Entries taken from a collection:
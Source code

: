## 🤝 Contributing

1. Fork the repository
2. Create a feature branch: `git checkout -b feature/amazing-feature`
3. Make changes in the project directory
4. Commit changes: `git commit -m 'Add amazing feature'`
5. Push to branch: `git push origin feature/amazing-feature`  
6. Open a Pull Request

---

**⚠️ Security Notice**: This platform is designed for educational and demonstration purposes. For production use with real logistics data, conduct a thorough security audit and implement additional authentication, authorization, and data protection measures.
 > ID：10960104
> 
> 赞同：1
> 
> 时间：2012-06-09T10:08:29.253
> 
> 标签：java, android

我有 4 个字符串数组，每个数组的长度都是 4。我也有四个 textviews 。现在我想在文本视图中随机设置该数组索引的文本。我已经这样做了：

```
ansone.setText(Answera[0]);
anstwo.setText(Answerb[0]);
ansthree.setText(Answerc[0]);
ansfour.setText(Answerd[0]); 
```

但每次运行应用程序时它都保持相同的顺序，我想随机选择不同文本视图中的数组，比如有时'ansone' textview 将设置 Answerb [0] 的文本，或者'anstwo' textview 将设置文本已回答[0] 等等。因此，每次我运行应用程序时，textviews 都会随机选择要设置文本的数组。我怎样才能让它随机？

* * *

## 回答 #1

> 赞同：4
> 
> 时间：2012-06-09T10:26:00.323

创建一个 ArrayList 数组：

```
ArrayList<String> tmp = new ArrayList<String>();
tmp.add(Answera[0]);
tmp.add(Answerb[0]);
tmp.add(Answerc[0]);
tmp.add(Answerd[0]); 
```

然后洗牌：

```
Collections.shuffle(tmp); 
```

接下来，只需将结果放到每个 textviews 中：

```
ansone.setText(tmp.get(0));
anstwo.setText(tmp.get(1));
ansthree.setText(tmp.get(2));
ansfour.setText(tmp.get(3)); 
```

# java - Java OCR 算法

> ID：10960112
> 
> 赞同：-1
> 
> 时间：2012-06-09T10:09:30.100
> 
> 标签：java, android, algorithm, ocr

Exercise details: Extract all of the data shown above and repeat it verbatim.

Answer to the problem:
Source code

:## 🤝 Contributing

1. Fork the repository
2. Create a feature branch: `git checkout -b feature/amazing-feature`
3. Make changes in the project directory
4. Commit changes: `git commit -m 'Add amazing feature'`
5. Push to branch: `git push origin feature/amazing-feature`  
6. Open a Pull Request

---

**⚠️ Security Notice**: This platform is designed for educational and demonstration purposes. For production use with real logistics data, conduct a thorough security audit and implement additional authentication, authorization, and data protection measures.
 > ID：10960104
> 
> 赞同：1
> 
> 时间：2012-06-09T10:08:29.253
> 
> 标签：java, android

我有 4 个字符串数组，每个数组的长度都是 4。我也有四个 textviews 。现在我想在文本视图中随机设置该数组索引的文本。我已经这样做了：

```
ansone.setText(Answera[0]);
anstwo.setText(Answerb[0]);
ansthree.setText(Answerc[0]);
ansfour.setText(Answerd[0]); 
```

但每次运行应用程序时它都保持相同的顺序，我想随机选择不同文本视图中的数组，比如有时'ansone' textview 将设置 Answerb [0] 的文本，或者'anstwo' textview 将设置文本已回答[0] 等等。因此，每次我运行应用程序时，textviews 都会随机选择要设置文本的数组。我怎样才能让它随机？

* * *

## 回答 #1

> 赞同：4
> 
> 时间：2012-06-09T10:26:00.323

创建一个 ArrayList 数组：

```
ArrayList<String> tmp = new ArrayList<String>();
tmp.add(Answera[0]);
tmp.add(Answerb[0]);
tmp.add(Answerc[0]);
tmp.add(Answerd[0]); 
```

然后洗牌：

```
Collections.shuffle(tmp); 
```

接下来，只需将结果放到每个 textviews 中：

```
ansone.setText(tmp.get(0));
anstwo.setText(tmp.get(1));
ansthree.setText(tmp.get(2));
ansfour.setText(tmp.get(3)); 
```

# java - Java OCR 算法

> ID：10960112
> 
> 赞同：-1
> 
> 时间：2012-06-09T10:09:30.100
> 
> 标签：java, android, algorithm, ocr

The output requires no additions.